What this task involves:
Whenever "tests" appears in a line, please copy that line from the data.

Extracted data:
----------
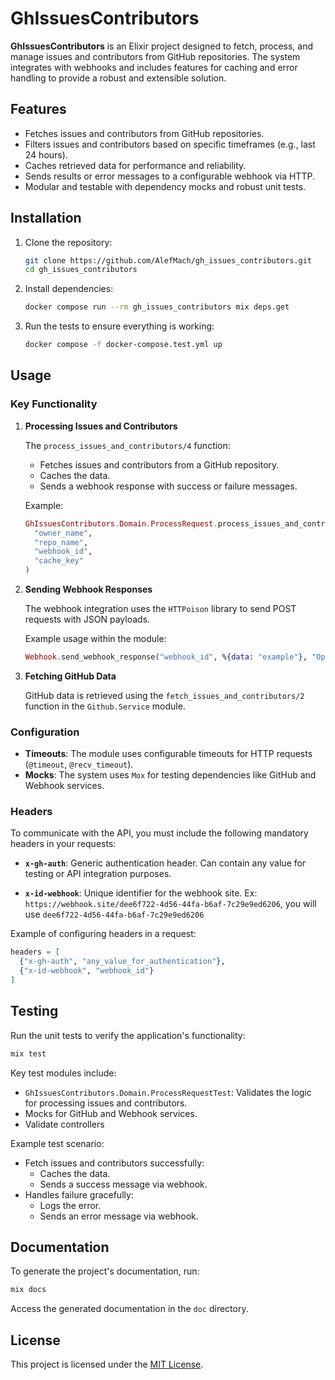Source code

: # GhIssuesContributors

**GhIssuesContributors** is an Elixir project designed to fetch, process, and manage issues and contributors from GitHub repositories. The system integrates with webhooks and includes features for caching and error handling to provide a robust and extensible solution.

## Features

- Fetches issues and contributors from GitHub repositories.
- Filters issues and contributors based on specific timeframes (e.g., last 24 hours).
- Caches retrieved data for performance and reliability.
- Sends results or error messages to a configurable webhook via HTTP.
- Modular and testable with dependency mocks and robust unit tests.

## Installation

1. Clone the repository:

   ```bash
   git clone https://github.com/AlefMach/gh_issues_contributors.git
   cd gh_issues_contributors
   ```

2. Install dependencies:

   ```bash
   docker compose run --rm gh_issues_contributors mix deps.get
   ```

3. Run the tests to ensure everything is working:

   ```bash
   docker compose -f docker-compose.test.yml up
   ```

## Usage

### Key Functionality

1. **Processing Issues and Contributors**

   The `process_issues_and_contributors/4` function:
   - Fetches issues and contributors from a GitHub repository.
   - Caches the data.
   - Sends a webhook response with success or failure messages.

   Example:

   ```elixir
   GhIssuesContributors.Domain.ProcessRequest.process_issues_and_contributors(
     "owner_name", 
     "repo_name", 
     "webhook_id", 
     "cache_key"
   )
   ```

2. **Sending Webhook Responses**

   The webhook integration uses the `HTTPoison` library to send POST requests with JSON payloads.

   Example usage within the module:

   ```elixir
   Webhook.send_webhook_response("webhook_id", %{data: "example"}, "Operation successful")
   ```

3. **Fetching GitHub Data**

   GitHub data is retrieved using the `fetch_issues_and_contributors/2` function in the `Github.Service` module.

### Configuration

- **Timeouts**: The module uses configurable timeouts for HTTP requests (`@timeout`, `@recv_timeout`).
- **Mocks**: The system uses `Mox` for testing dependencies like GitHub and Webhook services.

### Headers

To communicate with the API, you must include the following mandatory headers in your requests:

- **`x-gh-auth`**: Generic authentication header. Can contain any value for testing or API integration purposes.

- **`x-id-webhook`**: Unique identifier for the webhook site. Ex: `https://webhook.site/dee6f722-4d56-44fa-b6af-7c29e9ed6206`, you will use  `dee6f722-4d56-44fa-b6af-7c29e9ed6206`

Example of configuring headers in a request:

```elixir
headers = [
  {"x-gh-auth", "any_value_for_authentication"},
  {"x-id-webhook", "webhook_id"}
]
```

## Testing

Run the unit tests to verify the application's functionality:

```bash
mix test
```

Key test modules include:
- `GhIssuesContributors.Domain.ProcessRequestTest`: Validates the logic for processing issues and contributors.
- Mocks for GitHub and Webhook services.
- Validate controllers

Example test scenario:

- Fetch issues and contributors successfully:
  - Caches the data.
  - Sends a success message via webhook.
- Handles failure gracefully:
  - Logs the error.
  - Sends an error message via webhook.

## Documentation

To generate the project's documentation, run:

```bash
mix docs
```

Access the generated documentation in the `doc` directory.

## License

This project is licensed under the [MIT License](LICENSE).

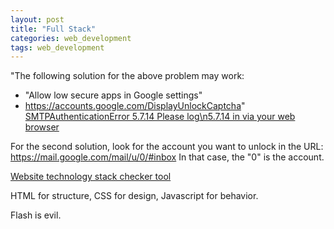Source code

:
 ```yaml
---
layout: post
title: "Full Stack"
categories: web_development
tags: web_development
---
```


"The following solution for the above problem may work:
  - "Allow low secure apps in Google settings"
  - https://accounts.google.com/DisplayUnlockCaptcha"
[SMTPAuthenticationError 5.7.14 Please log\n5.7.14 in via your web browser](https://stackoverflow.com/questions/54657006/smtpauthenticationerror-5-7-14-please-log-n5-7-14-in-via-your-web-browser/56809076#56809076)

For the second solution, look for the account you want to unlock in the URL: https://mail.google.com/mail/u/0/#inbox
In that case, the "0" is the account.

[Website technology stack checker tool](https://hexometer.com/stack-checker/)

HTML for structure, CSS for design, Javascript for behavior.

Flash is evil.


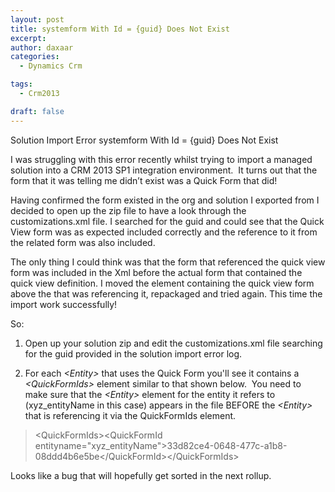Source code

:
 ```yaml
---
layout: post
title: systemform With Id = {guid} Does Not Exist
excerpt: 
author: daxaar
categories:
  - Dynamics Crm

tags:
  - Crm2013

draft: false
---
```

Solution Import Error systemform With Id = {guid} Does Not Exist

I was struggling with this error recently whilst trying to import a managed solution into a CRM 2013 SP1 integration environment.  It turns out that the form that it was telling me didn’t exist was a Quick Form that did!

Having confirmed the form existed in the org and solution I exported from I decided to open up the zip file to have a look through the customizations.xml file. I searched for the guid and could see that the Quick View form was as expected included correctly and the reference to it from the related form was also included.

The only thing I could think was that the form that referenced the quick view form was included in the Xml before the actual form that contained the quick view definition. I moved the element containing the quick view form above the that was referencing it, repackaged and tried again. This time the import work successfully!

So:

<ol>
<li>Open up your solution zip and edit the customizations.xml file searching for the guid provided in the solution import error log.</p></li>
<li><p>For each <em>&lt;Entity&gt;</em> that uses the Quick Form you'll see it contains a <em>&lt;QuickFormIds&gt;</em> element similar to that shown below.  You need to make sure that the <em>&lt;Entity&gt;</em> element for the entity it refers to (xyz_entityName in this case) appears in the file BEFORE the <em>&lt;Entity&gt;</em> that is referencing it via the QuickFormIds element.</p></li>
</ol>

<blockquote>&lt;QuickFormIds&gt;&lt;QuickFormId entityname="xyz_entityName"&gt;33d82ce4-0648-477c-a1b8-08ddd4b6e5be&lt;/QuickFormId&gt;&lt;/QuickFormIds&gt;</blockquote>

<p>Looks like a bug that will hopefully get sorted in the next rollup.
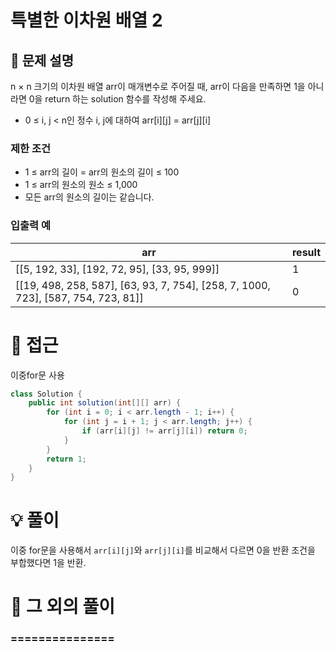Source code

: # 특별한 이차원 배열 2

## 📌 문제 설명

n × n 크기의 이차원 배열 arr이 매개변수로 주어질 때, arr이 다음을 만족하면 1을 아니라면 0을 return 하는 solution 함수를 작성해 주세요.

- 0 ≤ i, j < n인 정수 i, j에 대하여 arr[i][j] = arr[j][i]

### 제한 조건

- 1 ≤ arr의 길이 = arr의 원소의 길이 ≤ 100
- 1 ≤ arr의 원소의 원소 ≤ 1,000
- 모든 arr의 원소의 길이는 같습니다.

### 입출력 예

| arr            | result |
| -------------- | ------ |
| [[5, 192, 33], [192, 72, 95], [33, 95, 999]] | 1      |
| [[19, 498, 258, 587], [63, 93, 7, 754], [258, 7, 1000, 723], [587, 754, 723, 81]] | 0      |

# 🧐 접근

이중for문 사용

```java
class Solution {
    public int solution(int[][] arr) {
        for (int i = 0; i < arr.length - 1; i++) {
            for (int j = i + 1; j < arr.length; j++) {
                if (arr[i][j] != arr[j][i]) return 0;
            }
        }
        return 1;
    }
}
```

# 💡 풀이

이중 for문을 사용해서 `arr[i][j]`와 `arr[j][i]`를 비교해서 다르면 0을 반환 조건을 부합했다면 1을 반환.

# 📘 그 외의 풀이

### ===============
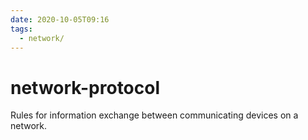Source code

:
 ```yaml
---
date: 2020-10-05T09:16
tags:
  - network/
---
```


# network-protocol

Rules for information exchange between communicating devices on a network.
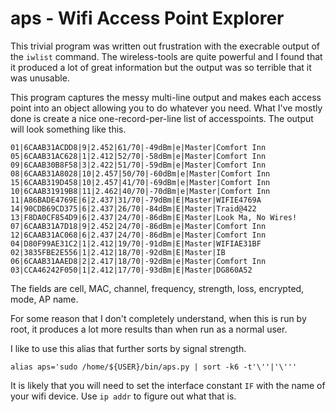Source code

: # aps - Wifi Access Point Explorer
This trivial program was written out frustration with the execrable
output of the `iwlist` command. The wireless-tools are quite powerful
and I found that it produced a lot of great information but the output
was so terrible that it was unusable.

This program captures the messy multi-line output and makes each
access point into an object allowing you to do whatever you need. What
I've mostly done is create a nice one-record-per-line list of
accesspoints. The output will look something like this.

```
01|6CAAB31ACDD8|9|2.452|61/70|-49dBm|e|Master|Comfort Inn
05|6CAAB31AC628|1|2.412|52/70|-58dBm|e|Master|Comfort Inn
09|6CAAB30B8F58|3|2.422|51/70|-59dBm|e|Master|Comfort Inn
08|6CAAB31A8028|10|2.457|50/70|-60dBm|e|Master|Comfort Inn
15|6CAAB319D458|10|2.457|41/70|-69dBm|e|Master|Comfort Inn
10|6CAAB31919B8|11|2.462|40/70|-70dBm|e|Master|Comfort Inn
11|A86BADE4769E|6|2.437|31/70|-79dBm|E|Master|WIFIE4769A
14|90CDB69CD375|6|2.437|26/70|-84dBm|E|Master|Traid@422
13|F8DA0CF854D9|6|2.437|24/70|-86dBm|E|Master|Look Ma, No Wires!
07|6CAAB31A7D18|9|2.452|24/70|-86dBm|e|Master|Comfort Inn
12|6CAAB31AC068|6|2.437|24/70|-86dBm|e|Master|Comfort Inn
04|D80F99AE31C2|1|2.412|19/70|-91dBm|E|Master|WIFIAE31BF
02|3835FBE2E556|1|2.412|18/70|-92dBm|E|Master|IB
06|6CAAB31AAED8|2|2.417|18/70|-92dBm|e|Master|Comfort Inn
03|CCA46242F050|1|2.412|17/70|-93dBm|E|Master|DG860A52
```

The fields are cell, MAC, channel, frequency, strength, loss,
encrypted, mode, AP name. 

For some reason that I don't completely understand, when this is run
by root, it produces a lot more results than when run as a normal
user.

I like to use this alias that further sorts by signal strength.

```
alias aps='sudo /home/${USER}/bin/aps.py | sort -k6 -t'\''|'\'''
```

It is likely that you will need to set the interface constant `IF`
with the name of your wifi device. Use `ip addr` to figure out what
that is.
----------
Completed task:
- Modular and testable with dependency mocks and robust unit tests.
3. Run the tests to ensure everything is working:
Run the unit tests to verify the application's functionality:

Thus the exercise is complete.